In Brothers at Arms: American Independence and the Men of France and Spain Who Saved It, Larrie D. Ferreiro seeks to set the record straight. His aim is to document how needy the fledgling colonies were in 1775 — and right up to 1783 when the Treaty of Paris was signed — and how copious was the foreign aid they received in money, manpower, munitions, and military expertise. It was an early coalition of the willing.
When the colonists waxed rebellious at Lexington and Concord, and then at Bunker Hill, they were woefully unprepared to take on the superpower of that era. For starters, they had no Navy, few canons, and hardly any gunpowder (and no factories to produce it). No less an authority than Benjamin Franklin testified that American soldiers at Bunker Hill had but five rounds of powder each. The colonial forces there, not surprisingly, had to retreat when they ran out of gunpowder.
Early in the war, before military materiel began to flow from France and Spain, American soldiers often brought their own muskets to the fight; their diverse weaponry required seven different types of ammunition, Ferreiro writes. Some men without their own arms were issued spears. In addition to a dearth of arms, other necessities, such as uniforms, clothing, tents, and shoes, were in short supply as well.
If many Americans volunteered to serve in not-so-well-regulated militias, regular army soldiers became de facto volunteers in 1777 when their essentially bankrupt national government, which did not have the power to tax, stopped paying their salaries. Later on in the war, pensions were promised to keep patriots from deserting, but these pledges were kept only grudgingly, and not until well into the next century for most who served.
In his introduction, Ferreiro, who is a professor at George Mason University and the author of two other books, makes the claim that the Declaration of Independence was not written for a domestic audience, but rather “as a call for help from France and Spain.” Copies immediately were dispatched to those nations to show these potential allies that Americans were serious about independence and were not simply impulsive rebels who eventually would return to the embrace of King George III.
Ferreiro adds, “Americans today celebrate the July Fourth holiday under somewhat false pretenses.” This assertion seems overwrought, but the author does make a solid case for the debt, literal and figurative, that America owes to France, Spain, and even the Dutch. In 1780, Britain declared war on the Netherlands, which was trading and lending money to the colonies.
In the beginning of the war there was trade, on credit. France funded dummy companies to ship military wherewithal to the America. Other merchants took their chances on getting paid back, hopefully in shipments of tobacco. And then there were the volunteers, idealists and thrill-seekers who crossed the Atlantic to join the battle. At times there were too many, and many who had precious little experience.

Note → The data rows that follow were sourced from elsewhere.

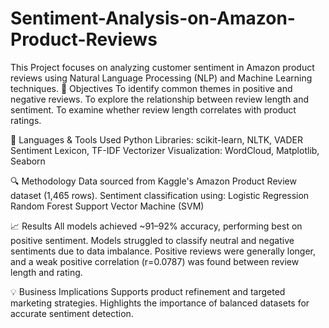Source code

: # Sentiment-Analysis-on-Amazon-Product-Reviews
This Project focuses on analyzing customer sentiment in Amazon product reviews using Natural Language Processing (NLP) and Machine Learning techniques.
🎯 Objectives
To identify common themes in positive and negative reviews.
To explore the relationship between review length and sentiment.
To examine whether review length correlates with product ratings.

🧰 Languages & Tools Used
Python
Libraries: scikit-learn, NLTK, VADER Sentiment Lexicon, TF-IDF Vectorizer
Visualization: WordCloud, Matplotlib, Seaborn

🔍 Methodology
Data sourced from Kaggle's Amazon Product Review dataset (1,465 rows).
Sentiment classification using:
Logistic Regression
Random Forest
Support Vector Machine (SVM)

📈 Results
All models achieved ~91–92% accuracy, performing best on positive sentiment.
Models struggled to classify neutral and negative sentiments due to data imbalance.
Positive reviews were generally longer, and a weak positive correlation (r=0.0787) was found between review length and rating.

💡 Business Implications
Supports product refinement and targeted marketing strategies.
Highlights the importance of balanced datasets for accurate sentiment detection.
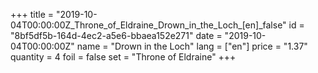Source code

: +++
title = "2019-10-04T00:00:00Z_Throne_of_Eldraine_Drown_in_the_Loch_[en]_false"
id = "8bf5df5b-164d-4ec2-a5e6-bbaea152e271"
date = "2019-10-04T00:00:00Z"
name = "Drown in the Loch"
lang = ["en"]
price = "1.37"
quantity = 4
foil = false
set = "Throne of Eldraine"
+++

But it is hard to underestimate what the likes of Frederick William Augustus, Baron von Steuben, meant to the war effort. This accomplished immigrant helped to turn Washington’s ragtag and dispirited Continental Army at Valley Forge into a more disciplined, well-drilled fighting force. He wrote the book on training soldiers that would be used by his new nation for three decades: He became an American citizen after the war.
Soon France was both lending and giving hard currency outright to the colonists. The more the Americans tormented and distracted its nemesis, Britain, the less mischief that nation could inflict upon Europe. In 1778, France jumped in with both feet, signing a treaty with the colonists that would lead to war between it and Britain. News of the treaty buoyed the spirits of the desperate men at Valley Forge.
Ferreiro’s narrative is certainly well researched, and well detailed to a fault. He is wont to ramble on throughout: for example, a lengthy section on the planned invasion of Britain by combined French and Spanish forces that never got off the ground. The narrative flow too often is disrupted by exhaustive excursions into backwater battles, to show how distracted Britain was by fighting a multi-front war. On the other hand, such side jaunts probably won’t bother serious history buffs in the least.